Task objective:
Check each line of the entries below for the word "https", and copy the lines that have it.

Input material:
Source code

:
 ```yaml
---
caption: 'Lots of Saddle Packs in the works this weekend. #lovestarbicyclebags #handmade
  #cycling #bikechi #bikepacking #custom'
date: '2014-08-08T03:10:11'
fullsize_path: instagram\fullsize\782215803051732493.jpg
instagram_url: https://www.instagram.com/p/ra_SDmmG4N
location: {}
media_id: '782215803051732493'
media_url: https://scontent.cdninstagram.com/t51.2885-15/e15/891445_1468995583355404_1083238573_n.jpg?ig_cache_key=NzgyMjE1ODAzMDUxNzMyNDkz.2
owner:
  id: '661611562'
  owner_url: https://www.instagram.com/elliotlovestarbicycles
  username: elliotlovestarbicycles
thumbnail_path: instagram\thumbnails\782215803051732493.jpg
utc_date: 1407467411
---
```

Answer to this problem:
instagram_url: https://www.instagram.com/p/ra_SDmmG4N
media_url: https://scontent.cdninstagram.com/t51.2885-15/e15/891445_1468995583355404_1083238573_n.jpg?ig_cache_key=NzgyMjE1ODAzMDUxNzMyNDkz.2
  owner_url: https://www.instagram.com/elliotlovestarbicycles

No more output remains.